К этому добавили и историю побега Савинкова из севастопольской тюрьмы, которая без всяких натяжек выглядела очень странно. Дело было так. В 1906 году он приехал в Севастополь с намерением организовать убийство какого-то большого начальника. Но его арестовали. Времена были суровые - уже существовали столыпинские чрезвычайки. Так что его без долгих разговоров приговорили к смерти, и на следующий день должны были подвесить высоко и коротко. Однако для начала казнь перенесли, а потом он сбежал. Сам Савинков утверждал, что его подельщики подкупили охрану. Это всегда вызывало у меня недоумение. Ведь он был не каким-нибудь карманным воришкой, а одним из самых опасных террористов. Вряд ли в Российской империи было всё уж настолько продажно, что невозможно было найти надежную охрану. Да по идее всё местное начальство должно было лично ночевать под дверями его камеры! И вообще - за пару-тройку дней обеспечить подкуп... В общем, дело и в самом деле было темное. А при понятно каком освещении выходило и вовсе нехорошим.
Ко всему этому Миша добавил сведения и о деятельности Савинкова после революции, какие-то его игры с разными коммерческими структурами. В общем, у нас получался образ темного и совершенно бессовестного авантюриста, которого волнует только его собственное благополучие.
Брошюру мы накатали в четыре руки за три дня. Миша, кстати, волне оценил преимущества печатной машинки. При такой работе она была просто незаменима. Конечно, ноут был бы лучше - но он со мной в прошлое не попал. Так что мой напарник заявил, что начнет учиться печатать и заведет себе какой-нибудь "Ундервуд" или "Ремингтон".
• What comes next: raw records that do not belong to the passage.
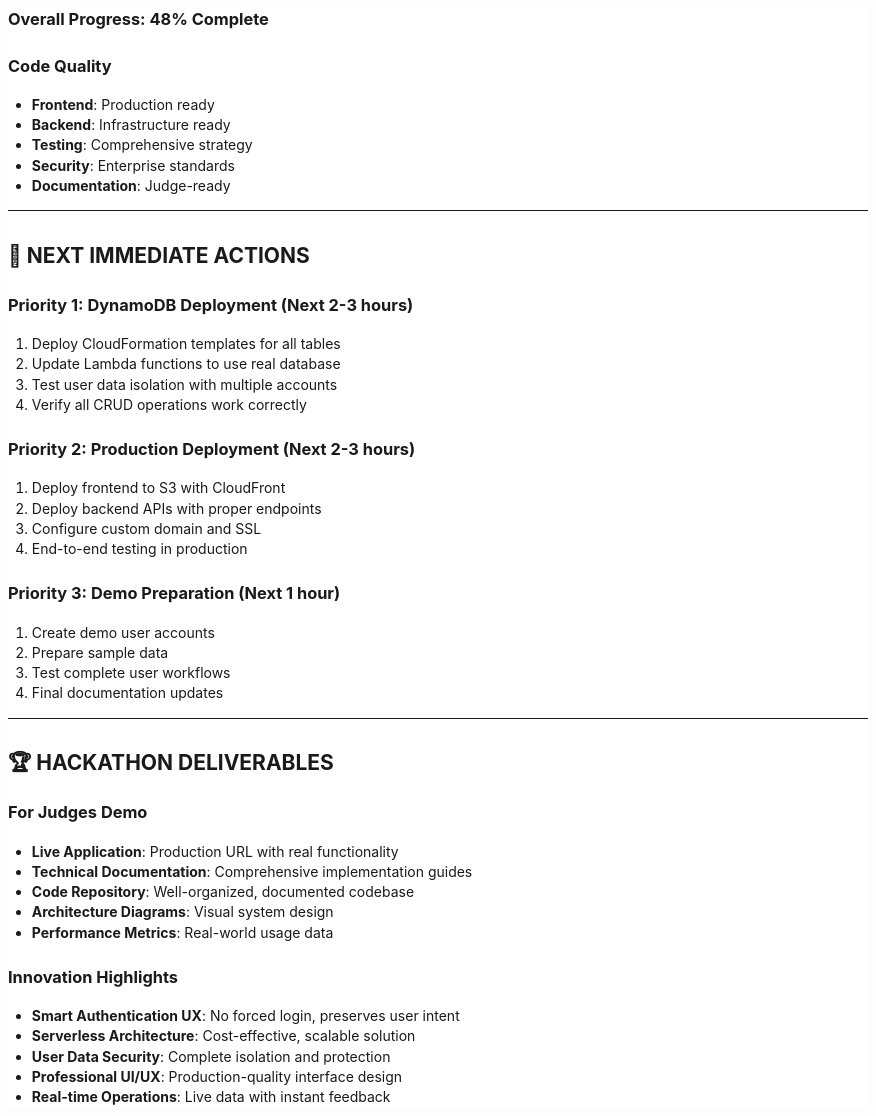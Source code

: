 ### **Overall Progress**: 48% Complete

### **Code Quality**
- **Frontend**: Production ready
- **Backend**: Infrastructure ready  
- **Testing**: Comprehensive strategy
- **Security**: Enterprise standards
- **Documentation**: Judge-ready

---

## 🚀 **NEXT IMMEDIATE ACTIONS**

### **Priority 1: DynamoDB Deployment** (Next 2-3 hours)
1. Deploy CloudFormation templates for all tables
2. Update Lambda functions to use real database
3. Test user data isolation with multiple accounts
4. Verify all CRUD operations work correctly

### **Priority 2: Production Deployment** (Next 2-3 hours)
1. Deploy frontend to S3 with CloudFront
2. Deploy backend APIs with proper endpoints
3. Configure custom domain and SSL
4. End-to-end testing in production

### **Priority 3: Demo Preparation** (Next 1 hour)
1. Create demo user accounts
2. Prepare sample data
3. Test complete user workflows
4. Final documentation updates

---

## 🏆 **HACKATHON DELIVERABLES**

### **For Judges Demo**
- **Live Application**: Production URL with real functionality
- **Technical Documentation**: Comprehensive implementation guides
- **Code Repository**: Well-organized, documented codebase
- **Architecture Diagrams**: Visual system design
- **Performance Metrics**: Real-world usage data

### **Innovation Highlights**
- **Smart Authentication UX**: No forced login, preserves user intent
- **Serverless Architecture**: Cost-effective, scalable solution
- **User Data Security**: Complete isolation and protection
- **Professional UI/UX**: Production-quality interface design
- **Real-time Operations**: Live data with instant feedback
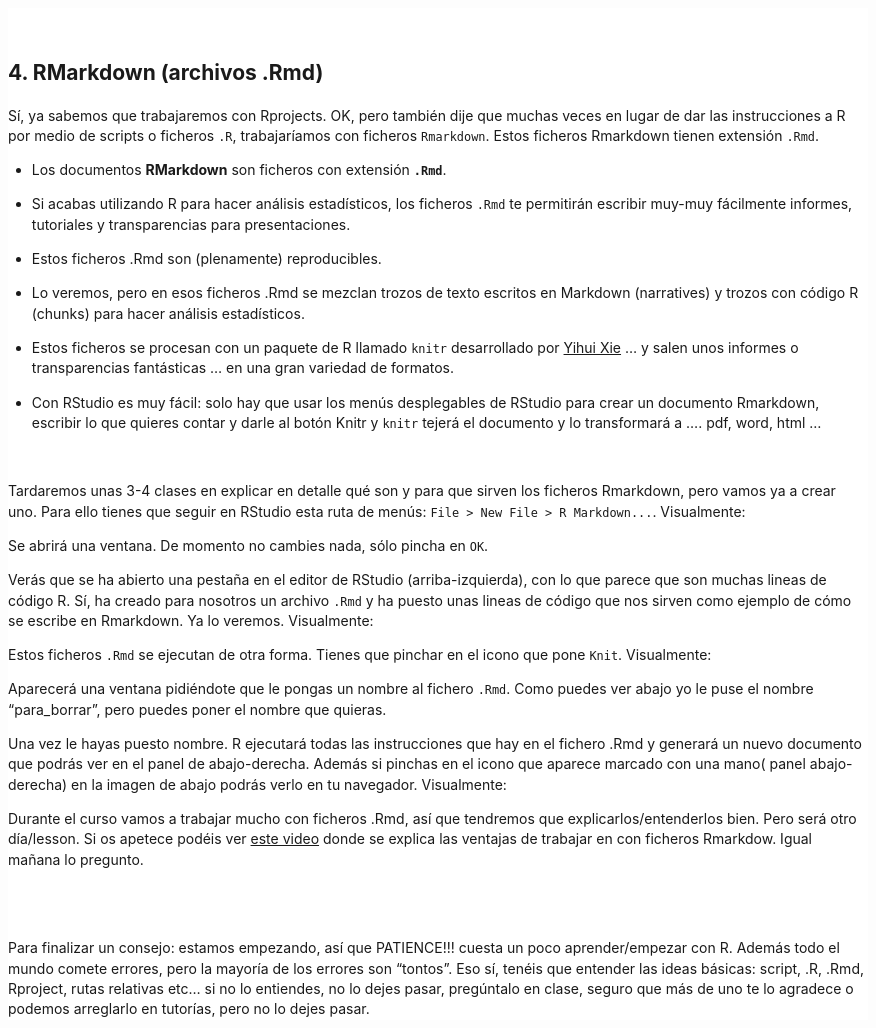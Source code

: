 <br>

## 4. RMarkdown (archivos **.Rmd**)

Sí, ya sabemos que trabajaremos con Rprojects. OK, pero también dije que muchas veces en lugar de dar las instrucciones a R por medio de scripts o ficheros `.R`, trabajaríamos con ficheros `Rmarkdown`. Estos ficheros Rmarkdown tienen extensión `.Rmd`.

- Los documentos **RMarkdown** son ficheros con extensión **`.Rmd`**.

- Si acabas utilizando R para hacer análisis estadísticos, los ficheros `.Rmd` te permitirán escribir muy-muy fácilmente informes, tutoriales y transparencias para presentaciones.

- Estos ficheros .Rmd son (plenamente) reproducibles.

- Lo veremos, pero en esos ficheros .Rmd se mezclan trozos de texto escritos en Markdown (narratives) y trozos con código R (chunks) para hacer análisis estadísticos.

- Estos ficheros se procesan con un paquete de R llamado `knitr` desarrollado por [Yihui Xie](https://yihui.name/knitr/) … y salen unos informes o transparencias fantásticas … en una gran variedad de formatos.

- Con RStudio es muy fácil: solo hay que usar los menús desplegables de RStudio para crear un documento Rmarkdown, escribir lo que quieres contar y darle al botón Knitr y `knitr` tejerá el documento y lo transformará a …. pdf, word, html …

<br>

Tardaremos unas 3-4 clases en explicar en detalle qué son y para que sirven los ficheros Rmarkdown, pero vamos ya a crear uno. Para ello tienes que seguir en RStudio esta ruta de menús: `File > New File > R Markdown...`. Visualmente:

Se abrirá una ventana. De momento no cambies nada, sólo pincha en `OK`.

Verás que se ha abierto una pestaña en el editor de RStudio (arriba-izquierda), con lo que parece que son muchas lineas de código R. Sí, ha creado para nosotros un archivo `.Rmd` y ha puesto unas lineas de código que nos sirven como ejemplo de cómo se escribe en Rmarkdown. Ya lo veremos. Visualmente:

Estos ficheros `.Rmd` se ejecutan de otra forma. Tienes que pinchar en el icono que pone `Knit`. Visualmente:

Aparecerá una ventana pidiéndote que le pongas un nombre al fichero `.Rmd`. Como puedes ver abajo yo le puse el nombre “para_borrar”, pero puedes poner el nombre que quieras.

Una vez le hayas puesto nombre. R ejecutará todas las instrucciones que hay en el fichero .Rmd y generará un nuevo documento que podrás ver en el panel de abajo-derecha. Además si pinchas en el icono que aparece marcado con una mano( panel abajo-derecha) en la imagen de abajo podrás verlo en tu navegador. Visualmente:

Durante el curso vamos a trabajar mucho con ficheros .Rmd, así que tendremos que explicarlos/entenderlos bien. Pero será otro día/lesson. Si os apetece podéis ver [este video](https://www.youtube.com/watch?v=lNWVQ2oxNho) donde se explica las ventajas de trabajar en con ficheros Rmarkdow. Igual mañana lo pregunto.

<br><br>

Para finalizar un consejo: estamos empezando, así que PATIENCE!!! cuesta un poco aprender/empezar con R. Además todo el mundo comete errores, pero la mayoría de los errores son “tontos”. Eso sí, tenéis que entender las ideas básicas: script, .R, .Rmd, Rproject, rutas relativas etc… si no lo entiendes, no lo dejes pasar, pregúntalo en clase, seguro que más de uno te lo agradece o podemos arreglarlo en tutorías, pero no lo dejes pasar.
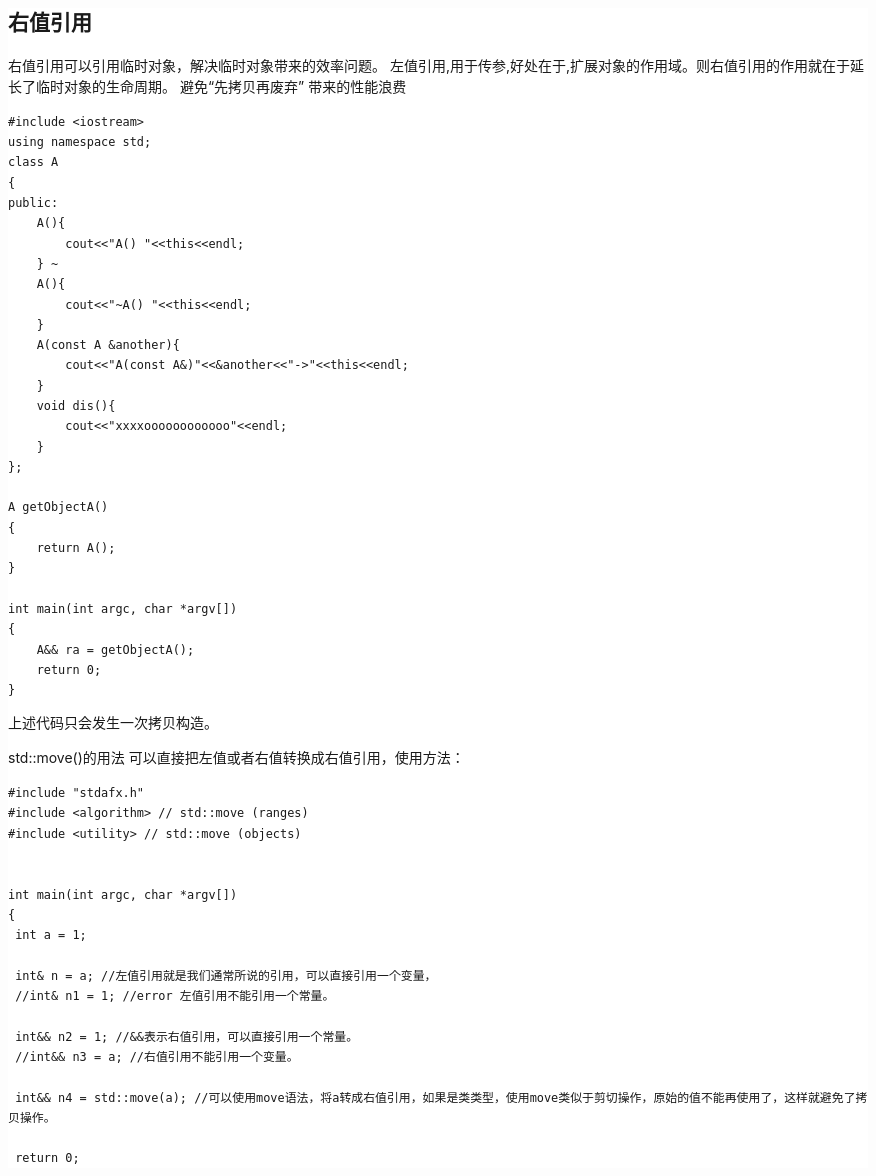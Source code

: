 ## 右值引用
右值引用可以引用临时对象，解决临时对象带来的效率问题。
左值引用,用于传参,好处在于,扩展对象的作用域。则右值引用的作用就在于延长了临时对象的生命周期。
避免“先拷贝再废弃” 带来的性能浪费
```
#include <iostream>
using namespace std;
class A
{
public:
    A(){
        cout<<"A() "<<this<<endl;
    } ~
    A(){
        cout<<"~A() "<<this<<endl;
    }
    A(const A &another){
        cout<<"A(const A&)"<<&another<<"->"<<this<<endl;
    }
    void dis(){
        cout<<"xxxxoooooooooooo"<<endl;
    }
};

A getObjectA()
{
    return A();
}

int main(int argc, char *argv[])
{
    A&& ra = getObjectA();
    return 0;
}
```
上述代码只会发生一次拷贝构造。


std::move()的用法
可以直接把左值或者右值转换成右值引用，使用方法：
```
#include "stdafx.h"
#include <algorithm> // std::move (ranges)
#include <utility> // std::move (objects)


int main(int argc, char *argv[])
{
 int a = 1;

 int& n = a; //左值引用就是我们通常所说的引用，可以直接引用一个变量，
 //int& n1 = 1; //error 左值引用不能引用一个常量。

 int&& n2 = 1; //&&表示右值引用，可以直接引用一个常量。
 //int&& n3 = a; //右值引用不能引用一个变量。

 int&& n4 = std::move(a); //可以使用move语法，将a转成右值引用，如果是类类型，使用move类似于剪切操作，原始的值不能再使用了，这样就避免了拷贝操作。

 return 0;
```
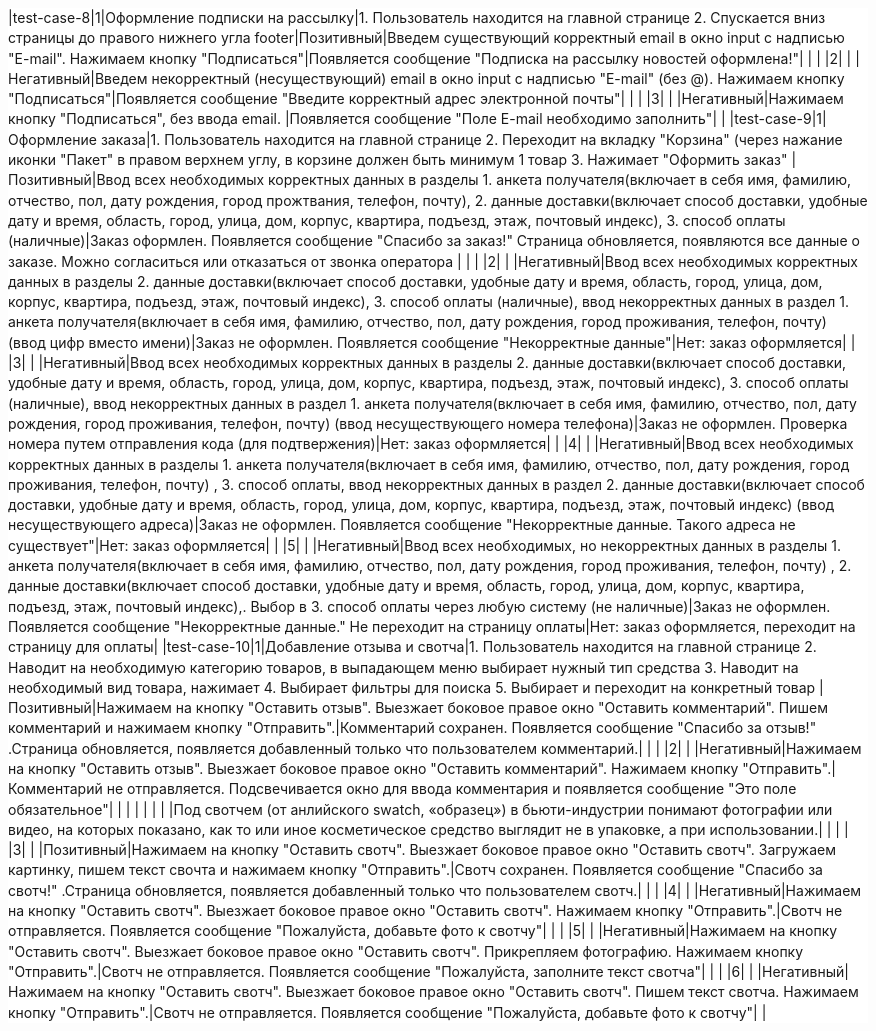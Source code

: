 |test-case-8|1|Оформление подписки на рассылку|1. Пользователь находится на главной странице 2. Спускается вниз страницы до правого нижнего угла footer|Позитивный|Введем существующий корректный email в окно input с надписью "E-mail". Нажимаем кнопку "Подписаться"|Появляется сообщение "Подписка на рассылку новостей оформлена!"| |
| |2| | |Негативный|Введем некорректный (несуществующий)  email в окно input с надписью "E-mail" (без @). Нажимаем кнопку "Подписаться"|Появляется сообщение "Введите корректный адрес электронной почты"| |
| |3| | |Негативный|Нажимаем кнопку "Подписаться", без ввода email. |Появляется сообщение "Поле E-mail необходимо заполнить"| |
|test-case-9|1|Оформление заказа|1. Пользователь находится на главной странице 2. Переходит на вкладку "Корзина" (через нажание иконки "Пакет" в правом верхнем углу, в корзине должен быть минимум 1 товар 3. Нажимает "Оформить заказ" |Позитивный|Ввод всех необходимых корректных данных в разделы 1. анкета получателя(включает в себя имя, фамилию, отчество, пол, дату рождения, город прожтвания, телефон, почту), 2. данные доставки(включает способ доставки, удобные дату и время,  область, город, улица, дом, корпус, квартира, подъезд, этаж, почтовый индекс), 3. способ оплаты (наличные)|Заказ оформлен. Появляется сообщение "Спасибо за заказ!" Страница обновляется, появляются все данные о заказе. Можно согласиться или отказаться от звонка оператора | |
| |2| | |Негативный|Ввод всех необходимых корректных данных в разделы 2. данные доставки(включает способ доставки, удобные дату и время,  область, город, улица, дом, корпус, квартира, подъезд, этаж, почтовый индекс),  3. способ оплаты (наличные), ввод некорректных данных в раздел 1. анкета получателя(включает в себя имя, фамилию, отчество, пол, дату рождения, город проживания, телефон, почту) (ввод цифр вместо имени)|Заказ не оформлен. Появляется сообщение "Некорректные данные"|Нет: заказ оформляется|
| |3| | |Негативный|Ввод всех необходимых корректных данных в разделы 2. данные доставки(включает способ доставки, удобные дату и время,  область, город, улица, дом, корпус, квартира, подъезд, этаж, почтовый индекс),  3. способ оплаты (наличные), ввод некорректных данных в раздел  1. анкета получателя(включает в себя имя, фамилию, отчество, пол, дату рождения, город проживания, телефон, почту) (ввод несуществующего номера телефона)|Заказ не оформлен. Проверка номера путем отправления кода (для подтвержения)|Нет: заказ оформляется|
| |4| | |Негативный|Ввод всех необходимых корректных данных в разделы  1. анкета получателя(включает в себя имя, фамилию, отчество, пол, дату рождения, город проживания, телефон, почту) , 3. способ оплаты, ввод некорректных данных в раздел 2. данные доставки(включает способ доставки, удобные дату и время,  область, город, улица, дом, корпус, квартира, подъезд, этаж, почтовый индекс) (ввод несуществующего адреса)|Заказ не оформлен. Появляется сообщение "Некорректные данные. Такого адреса не существует"|Нет: заказ оформляется|
| |5| | |Негативный|Ввод всех необходимых, но некорректных данных в разделы  1. анкета получателя(включает в себя имя, фамилию, отчество, пол, дату рождения, город проживания, телефон, почту) ,  2. данные доставки(включает способ доставки, удобные дату и время,  область, город, улица, дом, корпус, квартира, подъезд, этаж, почтовый индекс),. Выбор в 3. способ оплаты через любую систему (не наличные)|Заказ не оформлен. Появляется сообщение "Некорректные данные." Не переходит на страницу оплаты|Нет: заказ оформляется, переходит на страницу для оплаты|
|test-case-10|1|Добавление отзыва и свотча|1. Пользователь находится на главной странице 2. Наводит на необходимую категорию товаров, в выпадающем меню выбирает нужный тип средства 3. Наводит на необходимый вид товара, нажимает 4. Выбирает фильтры для поиска 5. Выбирает и переходит на конкретный товар |Позитивный|Нажимаем на кнопку "Оставить отзыв".  Выезжает боковое правое окно "Оставить комментарий". Пишем комментарий и нажимаем кнопку "Отправить".|Комментарий сохранен. Появляется сообщение "Спасибо за отзыв!" .Страница обновляется, появляется добавленный только что пользователем комментарий.| |
| |2| | |Негативный|Нажимаем на кнопку "Оставить отзыв". Выезжает боковое правое окно "Оставить комментарий". Нажимаем кнопку "Отправить".|Комментарий не отправляется. Подсвечивается окно для ввода комментария и появляется сообщение "Это поле обязательное"| |
| | | | | |Под свотчем (от анлийского swatch, «образец») в бьюти-индустрии понимают фотографии или видео, на которых показано, как то или иное косметическое средство выглядит не в упаковке, а при использовании.| | |
| |3| | |Позитивный|Нажимаем на кнопку "Оставить свотч". Выезжает боковое правое окно "Оставить свотч". Загружаем картинку, пишем текст свочта и нажимаем кнопку "Отправить".|Свотч сохранен. Появляется сообщение "Спасибо за свотч!" .Страница обновляется, появляется добавленный только что пользователем свотч.| |
| |4| | |Негативный|Нажимаем на кнопку "Оставить свотч". Выезжает боковое правое окно "Оставить свотч". Нажимаем кнопку "Отправить".|Свотч не отправляется. Появляется сообщение "Пожалуйста, добавьте фото к свотчу"| |
| |5| | |Негативный|Нажимаем на кнопку "Оставить свотч". Выезжает боковое правое окно "Оставить свотч". Прикрепляем фотографию. Нажимаем кнопку "Отправить".|Свотч не отправляется. Появляется сообщение "Пожалуйста, заполните текст свотча"| |
| |6| | |Негативный|Нажимаем на кнопку "Оставить свотч". Выезжает боковое правое окно "Оставить свотч". Пишем текст свотча. Нажимаем кнопку "Отправить".|Свотч не отправляется. Появляется сообщение "Пожалуйста, добавьте фото к свотчу"| |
После этого оставалось лишь сдать нашу писанину в печать. С этим проблем не было. В городе существовало множество мелких типографий, в которых можно было напечатать абсолютно что угодно - демократия царила совершенно запредельная.
Так уж вышло, что в типографию отправился я. Издатель, пожилой мужик, который, кажется ничему не удивлялся, принял заказ. Оставалось лишь договориться о цене - торг в таких местах был уместен. Однако вышло по иному. Мастер печатного дела стал наискосок просматривать текст, сначала лениво, потом всё более внимательно. Минут через сорок он обратился ко мне.
– - Вы хотите это издать за свой счет?
– - Ну, да.
– - У меня есть другое предложение. Я плачу вам две тысячи, а вы передаете все права мне. Эта книжка будет неплохо продаваться.
Меня подобное, понятно, вполне устраивало. Я только выговорил условия, что сто экземпляров таки передадут мне.
Работали в типографии быстро - всё было готово через две недели. Мы через своих знакомых обеспечили, чтобы книга оказалась в редакциях, у нужных журналистов и деятелей партии эсеров.
И пошло веселье. Шум поднялся даже больше, чем в первую нашу черную пиар-компанию. Дело было даже не в Савинкове и не в наших талантах. Просто как-то с новостями стало не очень. Перемирие с немцами и австрияками было подписано и начались переговоры. Интереснее вышло с Турцией. Ей союзники сказали - дескать, мы с Россией намерены мириться, а вы как хотите. Туркам ничего иного не оставалось, как тоже подписывать перемирие. А больше особых новостей и не имелось. Хотя это было явное затишье перед бурей.